Wesdome Gold Sells Moss Lake Project

Wesdome Gold Mines Ltd. has sold its Moss Lake Project to Goldshore. Goldshore will acquire all of Wesdome’s property, assets and rights related to Moss Lake. Wesdome purchased the remaining shares in Moss Lake in the first quarter of 2014. In 2016, Wesdome completed the acquisition of mining properties adjoining the Moss Lake property, creating a block of land comprised of 105 unpatented mining claims and two 21-year mining leases comprising 15 patented claims. The mining claims and leases are of irregular shapes and sizes aggregating a total of 3,224.09 ha. An exploration program was conducted in 2016 and 2017 by Wesdome along the strike extension of the Moss lake deposit, and an induced polarization survey over the combined properties traced the potential extensions of pyrite mineralization associated with the Moss Lake Deposit. Moss Lake has been on care and maintenance since the fall of 2017 to allow attention to be focussed on the Eagle River and Kiena Complexes

The media release details that under the agreement, Wesdome will receive minimum initial aggregate consideration of $57M, comprised of the following:

  • C$12.5 million in cash upon Closing;
  • Shares of Goldshore in an amount equal to the greater of a) $19.5 million and b) 30% of the issued and outstanding common shares at Closing;
  • C$20 million in shares of Goldshore in the form of milestone payments consisting of:
    • C$5 million within 12 months of Closing;
    • C$7.5 million upon the earlier of (i) Goldshore completing an updated PEA or pre-feasibility study; and (ii) 30 months from Closing;
    • C$7.5 million upon the earlier of (i) Goldshore completing a feasibility study, (ii) the date on which Goldshore makes a development decision on Moss Lake; and (iii) 48 months from Closing;
  • The grant to Wesdome of a 1.00% NSR royalty on all metal production from Moss Lake. Goldshore shall have the right to repurchase the NSR royalty for (i) C$5 million within 30 months of Closing; or (ii) C$7.5 million between 30 – 48 months from Closing. The royalty buyback rights shall expire if not exercised within 48 months of Closing
  • Wesdome representation on Goldshore’s Board of Directors with two appointees, Heather Laxton, Chief Governance Officer and Corporate Secretary, and Michael Michaud, Vice President, Exploration

Mr. Duncan Middlemiss, President and CEO, commented, “Wesdome remains focused on advancing our vision of building Canada’s next mid-tier gold producer. The opportunity to advance Moss Lake and bolster our already strong balance sheet, all while retaining meaningful exposure to the project through a strategic equity position as the largest shareholder of Goldshore allows the Company to remain fully focused on our underground high-grade gold mining expertise. This year is pivotal as Wesdome expects to deliver the Kiena Complex into commercial production, expand operations at Eagle as well as move forward on aggressive surface and underground exploration programs at both sites.”

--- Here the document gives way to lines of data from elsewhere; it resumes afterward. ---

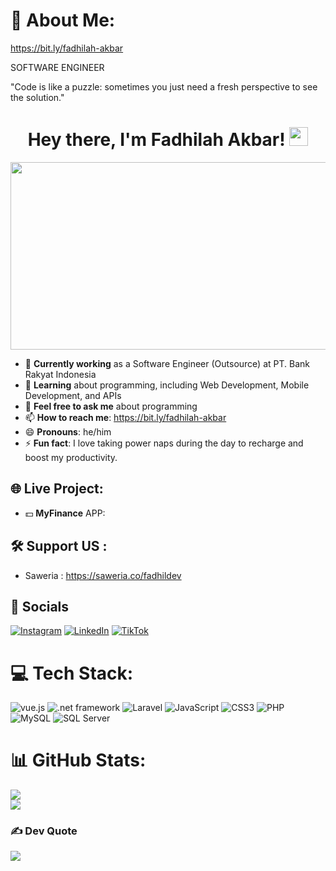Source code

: # 💫 About Me:

https://bit.ly/fadhilah-akbar

SOFTWARE ENGINEER

"Code is like a puzzle: sometimes you just need a fresh perspective to see the solution."

<div align="center">
<h1>
  Hey there, I'm Fadhilah Akbar!
  <img src="https://media.giphy.com/media/hvRJCLFzcasrR4ia7z/giphy.gif" width="30px"/>
</h1>
</div>

<div align="center">
  <img src="https://i.pinimg.com/originals/48/2f/f3/482ff37c43387b76de1161edb4d04977.gif" width="600" height="300"/>
</div>

- 🔭 **Currently working** as a Software Engineer (Outsource) at PT. Bank Rakyat Indonesia
- 🌱 **Learning** about programming, including Web Development, Mobile Development, and APIs
- 💬 **Feel free to ask me** about programming
- 📫 **How to reach me**: https://bit.ly/fadhilah-akbar
- 😄 **Pronouns**: he/him
- ⚡ **Fun fact**: I love taking power naps during the day to recharge and boost my productivity.

## 🌐 Live Project:
- 💵 **MyFinance** APP: 

## 🛠️ Support US : 
- Saweria : https://saweria.co/fadhildev

## 💬 Socials
[![Instagram](https://img.shields.io/badge/Instagram-%23E4405F.svg?logo=Instagram&logoColor=white)](https://instagram.com/fadhilah_akbar1/) [![LinkedIn](https://img.shields.io/badge/LinkedIn-%230077B5.svg?logo=linkedin&logoColor=white)](https://www.linkedin.com/in/fadhilah-akbar/) [![TikTok](https://img.shields.io/badge/TikTok-%23000000.svg?logo=TikTok&logoColor=white)](https://www.tiktok.com/@_akbar18f)

# 💻 Tech Stack:
![vue.js](https://img.shields.io/badge/vue.js-%234FC08D.svg?style=for-the-badge&logo=vue.js&logoColor=white) ![.net framework]( https://img.shields.io/badge/.NET-%2300A9D1.svg?style=for-the-badge&logo=.net&logoColor=white) ![Laravel](https://img.shields.io/badge/laravel-%23FF2D20.svg?style=for-the-badge&logo=laravel&logoColor=white) ![JavaScript](https://img.shields.io/badge/javascript-%23323330.svg?style=for-the-badge&logo=javascript&logoColor=%23F7DF1E) ![CSS3](https://img.shields.io/badge/css3-%231572B6.svg?style=for-the-badge&logo=css3&logoColor=white) ![PHP](https://img.shields.io/badge/php-%23777BB4.svg?style=for-the-badge&logo=php&logoColor=white) ![MySQL](https://img.shields.io/badge/mysql-%2300f.svg?style=for-the-badge&logo=mysql&logoColor=white) ![SQL Server](https://img.shields.io/badge/sql%20server-%23007A91.svg?style=for-the-badge&logo=microsoft%20sql%20server&logoColor=white)

# 📊 GitHub Stats:
![](https://github-readme-streak-stats.herokuapp.com/?user=fadhilah-akbar&theme=dark&hide_border=false)<br/>
![](https://github-readme-stats.vercel.app/api/top-langs/?username=fadhilah-akbar&theme=dark&hide_border=false&include_all_commits=true&count_private=false&layout=compact)

### ✍️ Dev Quote
![](https://quotes-github-readme.vercel.app/api?type=horizontal&theme=radical)

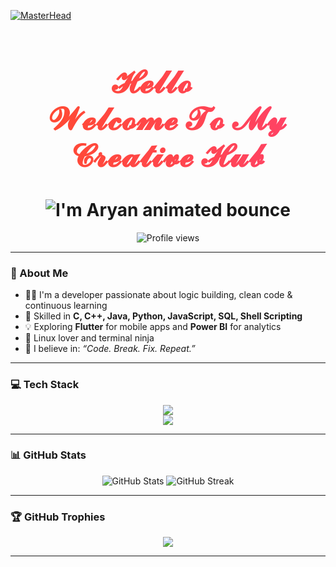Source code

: [![MasterHead](https://user-images.githubusercontent.com/58959408/232639433-cb0aea21-66f0-4508-a771-85e2089c5a87.gif)](https://your-link-here.com)
<h1 align="center" style="background: linear-gradient(90deg, #ff4b2b, #ff416c); -webkit-background-clip: text; -webkit-text-fill-color: transparent; font-family: 'Segoe Script', cursive; font-size: 50px;">
  𝓗𝓮𝓵𝓵𝓸 👋 <br> 𝓦𝓮𝓵𝓬𝓸𝓶𝓮 𝓣𝓸 𝓜𝔂 𝓒𝓻𝓮𝓪𝓽𝓲𝓿𝓮 𝓗𝓾𝓫
</h1>
<h1 align="center">
  <img src="https://readme-typing-svg.herokuapp.com?font=Fira+Code&size=30&color=00FF00&center=true&vCenter=true&lines=I'm+Aryan!" alt="I'm Aryan animated bounce" />
</h1>

<p align="center">
  <img src="https://komarev.com/ghpvc/?username=Aryansingh0823&style=for-the-badge" alt="Profile views" />
</p>

---

### 🚀 About Me

- 👨‍💻 I'm a developer passionate about logic building, clean code & continuous learning  
- 🔧 Skilled in **C, C++, Java, Python, JavaScript, SQL, Shell Scripting**  
- 💡 Exploring **Flutter** for mobile apps and **Power BI** for analytics  
- 🐧 Linux lover and terminal ninja  
- 🧠 I believe in: _“Code. Break. Fix. Repeat.”_

---


### 💻 Tech Stack

<p align="center">
  <!-- Web Core -->
  <img src="https://skillicons.dev/icons?i=html,css,react,js" />
  <br/>
  <!-- Others -->
  <img src="https://skillicons.dev/icons?i=c,cpp,java,python,django,mysql,flutter,linux" />
</p>

---

### 📊 GitHub Stats

<p align="center">
  <img src="https://github-readme-stats.vercel.app/api?usernameAryansingh0823&show_icons=true&theme=tokyonight" alt="GitHub Stats" />
  <img src="https://github-readme-streak-stats.herokuapp.com?user=Aryansingh0823&theme=tokyonight" alt="GitHub Streak" />
</p>

---

### 🏆 GitHub Trophies

<p align="center">
  <img src="https://github-profile-trophy.vercel.app/?username=kishore1185&theme=tokyonight&row=1&no-frame=true&margin-w=10" />
</p>

---


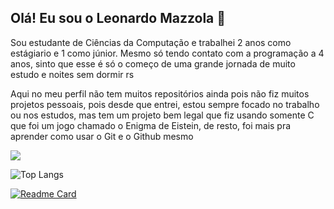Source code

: ## Olá! Eu sou o Leonardo Mazzola 👋

Sou estudante de Ciências da Computação e trabalhei 2 anos como estágiario e 1 como júnior. Mesmo só tendo contato com a programação a 4 anos, sinto que esse é só o começo de uma grande jornada de muito estudo e noites sem dormir rs

Aqui no meu perfil não tem muitos repositórios ainda pois não fiz muitos projetos pessoais, pois desde que entrei, estou sempre focado no trabalho ou nos estudos, mas tem um projeto bem legal que fiz usando somente C que foi um jogo chamado o Enigma de Eistein, de resto, foi mais pra aprender como usar o Git e o Github mesmo

<div>
<picture>
  <source
    srcset="https://github-readme-stats.vercel.app/api?username=LeoMazzolaDev&show_icons=true&theme=dark"
    media="(prefers-color-scheme: dark)"
  />
  <source
    srcset="https://github-readme-stats.vercel.app/api?username=LeoMazzolaDev&show_icons=true"
    media="(prefers-color-scheme: light), (prefers-color-scheme: no-preference)"
  />
  <img src="https://github-readme-stats.vercel.app/api?username=LeoMazzolaDev&show_icons=true" />
</picture>

<br>

![Top Langs](https://github-readme-stats.vercel.app/api/top-langs/?username=LeoMazzolaDev&hide_progress=true)
</div>

[![Readme Card](https://github-readme-stats.vercel.app/api/pin/?username=LeoMazzolaDev&repo=O-enigma-de-Eisten)](https://github.com/LeoMazzolaDev/O-enigma-de-Eisten)
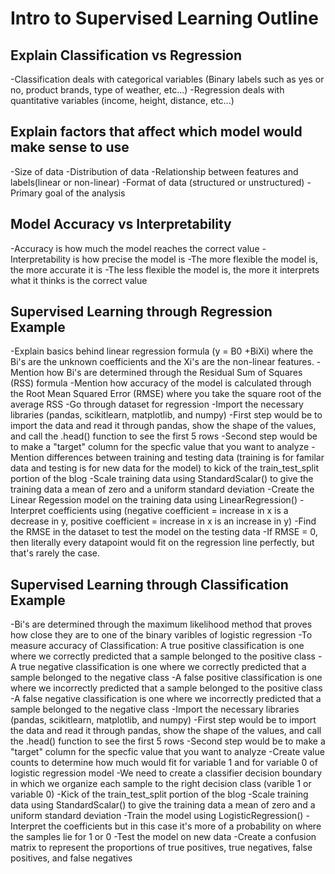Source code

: # Intro to Supervised Learning Outline

## Explain Classification vs Regression
-Classification deals with categorical variables (Binary labels such as yes or no, product brands, type of weather, etc...)
-Regression deals with quantitative variables (income, height, distance, etc...)

## Explain factors that affect which model would make sense to use
-Size of data
-Distribution of data
-Relationship between features and labels(linear or non-linear)
-Format of data (structured or unstructured)
-Primary goal of the analysis

## Model Accuracy vs Interpretability
-Accuracy is how much the model reaches the correct value
-Interpretability is how precise the model is
-The more flexible the model is, the more accurate it is
-The less flexible the model is, the more it interprets what it thinks is the correct value

## Supervised Learning through Regression Example
-Explain basics behind linear regression formula (y = B0 +BiXi) where the Bi's are the unknown coefficients and the Xi's are the non-linear features.
-Mention how Bi's are determined through the Residual Sum of Squares (RSS) formula
-Mention how accuracy of the model is calculated through the Root Mean Squared Error (RMSE) where you take the square root of the average RSS
-Go through dataset for regression
-Import the necessary libraries (pandas, scikitlearn, matplotlib, and numpy)
-First step would be to import the data and read it through pandas, show the shape of the values, and call the .head() function to see the first 5 rows
-Second step would be to make a "target" column for the specfic value that you want to analyze
-Mention differences between training and testing data (training is for familar data and testing is for new data for the model) to kick of the train_test_split portion of the blog
-Scale training data using StandardScalar() to give the training data a mean of zero and a uniform standard deviation
-Create the Linear Regession model on the training data using LinearRegression()
-Interpret coefficients using (negative coefficient = increase in x is a decrease in y, positive coefficient = increase in x is an increase in y)
-Find the RMSE in the dataset to test the model on the testing data
-If RMSE = 0, then literally every datapoint would fit on the regression line perfectly, but that's rarely the case.

## Supervised Learning through Classification Example
-Bi's are determined through the maximum likelihood method that proves how close they are to one of the binary varibles of logistic regression
-To measure accuracy of Classification: A true positive classification is one where we correctly predicted that a sample belonged to the positive class
-A true negative classification is one where we correctly predicted that a sample belonged to the negative class
-A false positive classification is one where we incorrectly predicted that a sample belonged to the positive class
-A false negative classification is one where we incorrectly predicted that a sample belonged to the negative class
-Import the necessary libraries (pandas, scikitlearn, matplotlib, and numpy)
-First step would be to import the data and read it through pandas, show the shape of the values, and call the .head() function to see the first 5 rows
-Second step would be to make a "target" column for the specfic value that you want to analyze
-Create value counts to determine how much would fit for variable 1 and for variable 0 of logistic regression model
-We need to create a classifier decision boundary in which we organize each sample to the right decision class (varible 1 or variable 0)
-Kick of the train_test_split portion of the blog
-Scale training data using StandardScalar() to give the training data a mean of zero and a uniform standard deviation
-Train the model using LogisticRegression()
-Interpret the coefficients but in this case it's more of a probability on where the samples lie for 1 or 0
-Test the model on new data
-Create a confusion matrix to represent the proportions of true positives, true negatives, false positives, and false negatives

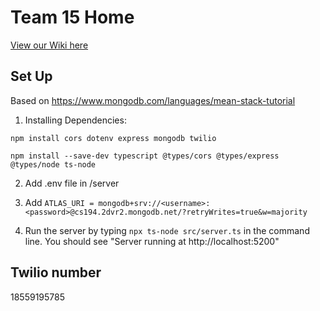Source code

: # Team 15 Home

[View our Wiki here
](https://github.com/StanfordCS194/win2023-team15/wiki)

## Set Up

Based on https://www.mongodb.com/languages/mean-stack-tutorial


1. Installing Dependencies:  

`npm install cors dotenv express mongodb twilio`

`npm install --save-dev typescript @types/cors @types/express @types/node ts-node`

2. Add .env file in /server

3. Add `ATLAS_URI = mongodb+srv://<username>:<password>@cs194.2dvr2.mongodb.net/?retryWrites=true&w=majority`

4. Run the server by typing `npx ts-node src/server.ts` in the command line. You should see "Server running at http://localhost:5200"



## Twilio number

18559195785

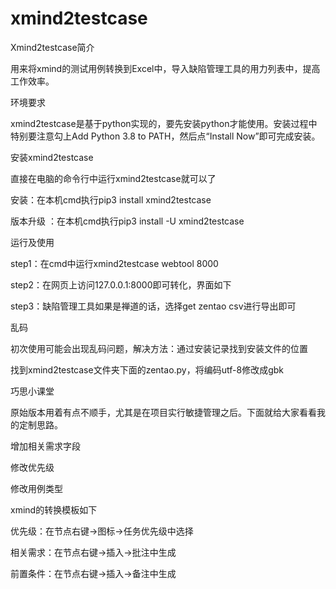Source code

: # xmind2testcase
   
Xmind2testcase简介

用来将xmind的测试用例转换到Excel中，导入缺陷管理工具的用力列表中，提高工作效率。



环境要求

xmind2testcase是基于python实现的，要先安装python才能使用。安装过程中特别要注意勾上Add Python 3.8 to PATH，然后点“Install Now”即可完成安装。



安装xmind2testcase

直接在电脑的命令行中运行xmind2testcase就可以了

安装：在本机cmd执行pip3 install xmind2testcase

版本升级 ：在本机cmd执行pip3 install -U xmind2testcase



运行及使用

step1：在cmd中运行xmind2testcase webtool 8000

step2：在网页上访问127.0.0.1:8000即可转化，界面如下





step3：缺陷管理工具如果是禅道的话，选择get zentao csv进行导出即可





乱码


初次使用可能会出现乱码问题，解决方法：通过安装记录找到安装文件的位置

找到xmind2testcase文件夹下面的zentao.py，将编码utf-8修改成gbk





巧思小课堂




原始版本用着有点不顺手，尤其是在项目实行敏捷管理之后。下面就给大家看看我的定制思路。



增加相关需求字段







修改优先级





修改用例类型





xmind的转换模板如下

优先级：在节点右键->图标->任务优先级中选择

相关需求：在节点右键->插入->批注中生成

前置条件：在节点右键->插入->备注中生成



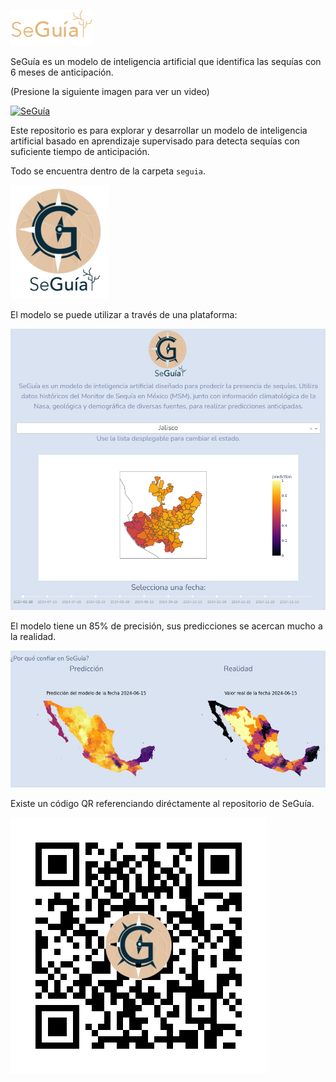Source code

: 
![](./seguia/references/branding/Recurso%201-.png)

SeGuía es un modelo de inteligencia artificial que identifica las sequías con 6 meses de anticipación.


(Presione la siguiente imagen para ver un video)

[![SeGuía](https://i.ytimg.com/vi/LUWLFiAVjXg/sddefault.jpg?sqp=-oaymwEmCIAFEOAD8quKqQMa8AEB-AH-CYAC0AWKAgwIABABGGUgYChSMA8=&rs=AOn4CLBOnF0La-c9cEbnMTAWPJJ8LxyGYg&quot)](https://www.youtube.com/watch?v=LUWLFiAVjXg "SeGuía Video")


Este repositorio es para explorar y desarrollar un modelo de inteligencia artificial
basado en aprendizaje supervisado para detecta sequías con suficiente tiempo de anticipación.

Todo se encuentra dentro de la carpeta `seguia`.

![](./seguia/references/branding/Logo%20seguia.png)

El modelo se puede utilizar a través de una plataforma:

![](./seguia/references/screenshots/demo1.PNG)

El modelo tiene un 85% de precisión, sus predicciones se acercan mucho a la realidad.

![](./seguia/references/screenshots/demo2_confianza.PNG)

Existe un código QR referenciando diréctamente al repositorio de SeGuía.

![](./seguia/references/repo_info/seguiaqr_code.png)
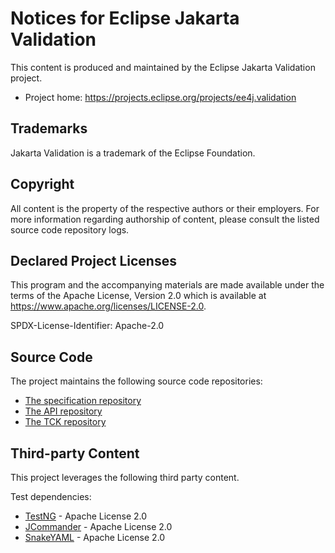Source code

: # Notices for Eclipse Jakarta Validation

This content is produced and maintained by the Eclipse Jakarta Validation
project.

* Project home: https://projects.eclipse.org/projects/ee4j.validation

## Trademarks

 Jakarta Validation is a trademark of the Eclipse Foundation.

## Copyright

All content is the property of the respective authors or their employers. For
more information regarding authorship of content, please consult the listed
source code repository logs.

## Declared Project Licenses

This program and the accompanying materials are made available under the terms
of the Apache License, Version 2.0 which is available at
https://www.apache.org/licenses/LICENSE-2.0.

SPDX-License-Identifier: Apache-2.0

## Source Code

The project maintains the following source code repositories:

* [The specification repository](https://github.com/jakartaee/validation-spec)
* [The API repository](https://github.com/jakartaee/validation)
* [The TCK repository](https://github.com/jakartaee/validation-tck)

## Third-party Content

This project leverages the following third party content.

Test dependencies:

 * [TestNG](https://github.com/cbeust/testng) - Apache License 2.0
 * [JCommander](https://github.com/cbeust/jcommander) - Apache License 2.0
 * [SnakeYAML](https://bitbucket.org/asomov/snakeyaml/src) - Apache License 2.0

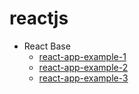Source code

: # reactjs

- React Base
  - [react-app-example-1](https://github.com/bkjeon1614/javascript-study/tree/master/reactjs/study/base/react-app-example-1)
  - [react-app-example-2](https://github.com/bkjeon1614/javascript-study/tree/master/reactjs/study/base/react-app-example-2)
  - [react-app-example-3](https://github.com/bkjeon1614/javascript-study/tree/master/reactjs/study/base/react-app-example-3)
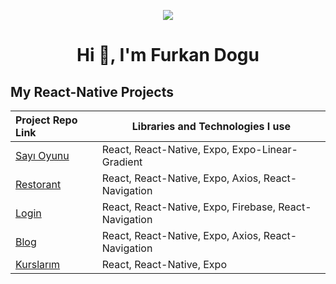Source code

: <p align="center"><img src="https://i.imgur.com/A6bWGFl.gif"/>

<h1 align="center">Hi 👋, I'm Furkan Dogu</h1>

## My React-Native Projects

| Project Repo Link  | Libraries and Technologies I use      
:------------------|------------------------------------
|[Sayı Oyunu](https://github.com/furkan-dogu/Sayi_Oyunu)|React, React-Native, Expo, Expo-Linear-Gradient
|[Restorant](https://github.com/furkan-dogu/Restaurant)|React, React-Native, Expo, Axios, React-Navigation
|[Login](https://github.com/furkan-dogu/Login)|React, React-Native, Expo, Firebase, React-Navigation
|[Blog](https://github.com/furkan-dogu/Blog_Uygulamasi_Mobil)|React, React-Native, Expo, Axios, React-Navigation
|[Kurslarım](https://github.com/furkan-dogu/Kurslarim)|React, React-Native, Expo
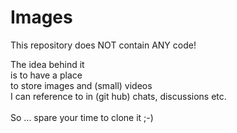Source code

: # Images

This repository does NOT contain ANY code!

The idea behind it <br/>
is to have a place <br/>
to store images and (small) videos  <br/>
I can reference to in (git hub) chats, discussions etc. <br/>
<br/>
So ... spare your time to clone it ;-)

The Transaction is subject to customary closing conditions for a transaction of this nature, including completion of the proposed reverse take-over business combination between Goldshore and Sierra Madre Developments Inc. (resulting in the listing of Goldshore on the TSX Venture Exchange) and receipt of required regulatory approvals. Closing of the Transaction is expected to occur in early Q2 2021.